The first 20 minutes were sooo nice. Just jogging along for a warm up at 15 minute miles. Do, do-doooo. Sooo nice. And before I knew it, it was time to put your seat trays up and prepare for take off. Clear all electronic devices and put your bags under the seat ahead of you.

It was time to run. IN ALL CAPS.

...

...

People, it sucked. That was the hardest 20 minutes of my entire life. You have no choice on the treadmill. You just push. And push and push and push and push. Until you almost fall off the back and you're completely covered in sweat and you are huffing and puffing like the nutjob that usually runs next to you at the gym. And then you look down at your watch and you see that you have no less than 12 more minutes to go.

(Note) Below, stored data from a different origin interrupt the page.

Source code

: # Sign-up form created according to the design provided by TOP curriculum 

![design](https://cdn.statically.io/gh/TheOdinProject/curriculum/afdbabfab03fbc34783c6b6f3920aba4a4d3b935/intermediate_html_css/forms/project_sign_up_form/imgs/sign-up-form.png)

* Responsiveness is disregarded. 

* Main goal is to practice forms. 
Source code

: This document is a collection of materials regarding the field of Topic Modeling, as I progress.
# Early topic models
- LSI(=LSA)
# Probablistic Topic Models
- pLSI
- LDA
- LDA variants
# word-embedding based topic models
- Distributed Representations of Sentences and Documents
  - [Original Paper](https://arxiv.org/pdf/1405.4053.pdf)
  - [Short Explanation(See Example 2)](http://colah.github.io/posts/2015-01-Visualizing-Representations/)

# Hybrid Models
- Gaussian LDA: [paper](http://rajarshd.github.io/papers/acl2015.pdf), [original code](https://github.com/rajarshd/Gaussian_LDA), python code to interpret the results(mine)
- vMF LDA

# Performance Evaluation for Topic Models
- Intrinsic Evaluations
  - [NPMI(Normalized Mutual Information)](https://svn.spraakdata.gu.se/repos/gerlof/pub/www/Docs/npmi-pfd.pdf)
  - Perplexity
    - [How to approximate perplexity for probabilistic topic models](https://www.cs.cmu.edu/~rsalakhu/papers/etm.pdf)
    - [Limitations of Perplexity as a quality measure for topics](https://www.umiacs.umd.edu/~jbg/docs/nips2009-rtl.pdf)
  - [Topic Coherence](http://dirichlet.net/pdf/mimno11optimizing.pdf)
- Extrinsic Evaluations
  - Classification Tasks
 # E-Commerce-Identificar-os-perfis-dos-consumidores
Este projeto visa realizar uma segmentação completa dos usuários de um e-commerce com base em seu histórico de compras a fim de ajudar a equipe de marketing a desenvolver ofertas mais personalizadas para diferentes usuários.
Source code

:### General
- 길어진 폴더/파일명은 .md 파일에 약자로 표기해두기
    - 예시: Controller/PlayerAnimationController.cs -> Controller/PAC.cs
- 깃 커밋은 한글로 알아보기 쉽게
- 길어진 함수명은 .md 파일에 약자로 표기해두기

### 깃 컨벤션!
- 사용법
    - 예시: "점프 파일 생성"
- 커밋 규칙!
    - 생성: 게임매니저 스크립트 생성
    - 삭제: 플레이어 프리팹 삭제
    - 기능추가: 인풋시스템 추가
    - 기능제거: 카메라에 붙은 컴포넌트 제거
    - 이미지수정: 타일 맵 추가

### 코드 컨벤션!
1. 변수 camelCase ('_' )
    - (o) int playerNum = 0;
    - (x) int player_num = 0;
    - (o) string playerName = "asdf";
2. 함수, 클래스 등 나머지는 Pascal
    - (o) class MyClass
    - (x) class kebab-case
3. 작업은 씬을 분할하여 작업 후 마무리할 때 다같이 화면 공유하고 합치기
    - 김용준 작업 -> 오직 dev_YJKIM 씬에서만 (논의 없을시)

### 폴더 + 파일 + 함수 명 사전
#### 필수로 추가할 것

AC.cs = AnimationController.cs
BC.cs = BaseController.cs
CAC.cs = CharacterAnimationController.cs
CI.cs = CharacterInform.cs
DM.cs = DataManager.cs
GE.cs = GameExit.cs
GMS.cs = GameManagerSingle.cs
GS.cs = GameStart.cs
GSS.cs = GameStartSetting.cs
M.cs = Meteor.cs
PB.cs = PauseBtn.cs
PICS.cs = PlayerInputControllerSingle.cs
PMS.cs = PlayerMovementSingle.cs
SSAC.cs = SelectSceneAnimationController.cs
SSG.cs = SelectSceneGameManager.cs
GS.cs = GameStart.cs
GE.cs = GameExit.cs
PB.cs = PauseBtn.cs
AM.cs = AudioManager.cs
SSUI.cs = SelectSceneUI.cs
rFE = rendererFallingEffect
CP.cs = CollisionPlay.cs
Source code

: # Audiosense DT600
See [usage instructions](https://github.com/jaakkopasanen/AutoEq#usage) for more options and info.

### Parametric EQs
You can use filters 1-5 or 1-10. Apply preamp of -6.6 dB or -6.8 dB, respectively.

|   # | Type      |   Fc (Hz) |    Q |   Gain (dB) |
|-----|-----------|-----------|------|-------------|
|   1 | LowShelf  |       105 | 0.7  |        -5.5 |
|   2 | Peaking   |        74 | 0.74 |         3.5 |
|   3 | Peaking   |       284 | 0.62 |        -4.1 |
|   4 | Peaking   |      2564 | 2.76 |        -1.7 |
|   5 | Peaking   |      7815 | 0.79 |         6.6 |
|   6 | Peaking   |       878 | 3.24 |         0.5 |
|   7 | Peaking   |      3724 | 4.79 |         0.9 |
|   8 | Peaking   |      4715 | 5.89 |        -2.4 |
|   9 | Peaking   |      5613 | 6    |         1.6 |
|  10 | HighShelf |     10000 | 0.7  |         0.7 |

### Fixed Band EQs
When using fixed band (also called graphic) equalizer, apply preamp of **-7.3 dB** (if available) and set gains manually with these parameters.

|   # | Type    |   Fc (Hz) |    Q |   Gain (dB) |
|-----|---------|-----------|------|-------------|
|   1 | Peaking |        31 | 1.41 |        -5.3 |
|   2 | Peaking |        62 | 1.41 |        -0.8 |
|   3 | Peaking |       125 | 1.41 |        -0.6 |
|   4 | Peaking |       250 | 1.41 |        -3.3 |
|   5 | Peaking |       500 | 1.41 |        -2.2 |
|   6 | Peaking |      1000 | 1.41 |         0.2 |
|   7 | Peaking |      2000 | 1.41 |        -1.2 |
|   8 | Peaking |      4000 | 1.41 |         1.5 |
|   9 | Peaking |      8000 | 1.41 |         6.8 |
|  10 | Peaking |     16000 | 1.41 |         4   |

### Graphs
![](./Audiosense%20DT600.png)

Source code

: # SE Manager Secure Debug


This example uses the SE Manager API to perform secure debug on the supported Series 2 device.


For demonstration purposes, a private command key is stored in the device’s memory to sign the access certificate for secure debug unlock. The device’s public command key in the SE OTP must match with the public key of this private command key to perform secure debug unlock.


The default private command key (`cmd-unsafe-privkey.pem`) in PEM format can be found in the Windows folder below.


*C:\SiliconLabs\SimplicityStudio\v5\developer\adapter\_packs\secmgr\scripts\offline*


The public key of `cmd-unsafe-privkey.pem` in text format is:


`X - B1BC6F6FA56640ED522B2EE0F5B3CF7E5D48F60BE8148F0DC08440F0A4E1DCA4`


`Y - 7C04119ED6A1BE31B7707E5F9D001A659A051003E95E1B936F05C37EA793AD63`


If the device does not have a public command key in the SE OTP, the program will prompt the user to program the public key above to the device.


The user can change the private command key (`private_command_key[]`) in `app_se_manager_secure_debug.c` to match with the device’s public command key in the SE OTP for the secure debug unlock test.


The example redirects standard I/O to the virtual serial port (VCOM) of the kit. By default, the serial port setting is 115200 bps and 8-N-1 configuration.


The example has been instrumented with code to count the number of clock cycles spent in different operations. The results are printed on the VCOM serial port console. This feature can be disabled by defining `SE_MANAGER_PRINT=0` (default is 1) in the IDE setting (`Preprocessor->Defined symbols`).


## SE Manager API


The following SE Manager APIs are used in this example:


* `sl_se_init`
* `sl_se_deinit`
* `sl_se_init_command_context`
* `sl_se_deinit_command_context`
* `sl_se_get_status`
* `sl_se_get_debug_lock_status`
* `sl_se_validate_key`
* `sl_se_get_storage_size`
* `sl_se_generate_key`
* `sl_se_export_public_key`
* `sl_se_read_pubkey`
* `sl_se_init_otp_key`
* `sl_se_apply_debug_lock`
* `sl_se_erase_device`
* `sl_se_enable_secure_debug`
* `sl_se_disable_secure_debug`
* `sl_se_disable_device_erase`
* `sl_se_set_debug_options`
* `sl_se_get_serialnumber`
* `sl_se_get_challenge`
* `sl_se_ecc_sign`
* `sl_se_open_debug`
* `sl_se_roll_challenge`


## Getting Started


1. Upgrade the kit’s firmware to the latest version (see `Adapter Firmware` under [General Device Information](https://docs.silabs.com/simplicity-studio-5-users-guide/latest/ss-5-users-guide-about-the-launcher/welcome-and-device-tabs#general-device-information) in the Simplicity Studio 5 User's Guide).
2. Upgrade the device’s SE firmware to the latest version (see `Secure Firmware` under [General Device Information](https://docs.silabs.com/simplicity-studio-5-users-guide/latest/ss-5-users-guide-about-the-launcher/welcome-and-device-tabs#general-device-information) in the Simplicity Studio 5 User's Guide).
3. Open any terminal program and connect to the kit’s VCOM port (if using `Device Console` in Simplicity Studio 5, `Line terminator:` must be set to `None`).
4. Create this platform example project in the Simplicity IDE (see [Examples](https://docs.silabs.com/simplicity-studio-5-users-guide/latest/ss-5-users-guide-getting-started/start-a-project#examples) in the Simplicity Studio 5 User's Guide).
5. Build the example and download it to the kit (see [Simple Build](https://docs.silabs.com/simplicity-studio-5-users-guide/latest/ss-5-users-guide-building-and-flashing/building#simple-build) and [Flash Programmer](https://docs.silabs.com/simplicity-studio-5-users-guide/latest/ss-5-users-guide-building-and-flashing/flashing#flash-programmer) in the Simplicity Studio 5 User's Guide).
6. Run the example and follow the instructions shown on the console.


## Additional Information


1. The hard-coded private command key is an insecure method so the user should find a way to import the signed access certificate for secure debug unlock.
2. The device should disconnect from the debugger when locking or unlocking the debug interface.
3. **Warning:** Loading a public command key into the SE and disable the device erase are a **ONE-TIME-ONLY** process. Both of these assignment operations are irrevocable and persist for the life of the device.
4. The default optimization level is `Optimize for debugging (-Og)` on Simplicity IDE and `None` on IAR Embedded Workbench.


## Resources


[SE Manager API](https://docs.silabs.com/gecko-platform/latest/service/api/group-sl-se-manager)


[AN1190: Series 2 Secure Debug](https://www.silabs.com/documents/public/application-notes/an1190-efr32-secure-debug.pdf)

And you cuss your coach. And you cuss yourself for having this ridiculous idea to get faster and stronger. And you cuss your boyfriend who is still sleeping in lower case upstairs. And you cuss the news anchor on tv, even though you can no longer hear him over the din now being created by your own personal treadmill hell.

The treadmill's pitch screams just like your lungs. But you can't slow down because you're RUNNING IN ALL CAPS this week. And your coach promised you it would be worth it. And you really hope it will be.

And then, magically, before the puking begins....it's done.

Finally, testing is done.

And after cooling down and drying off, I wandered upstairs and found Mighty M sitting on the couch with his mouth in a big "O" looking at me like I was mad.

"Geeze, hun. You were really booking down there!"

Yes, hun, I was. I was training in all caps.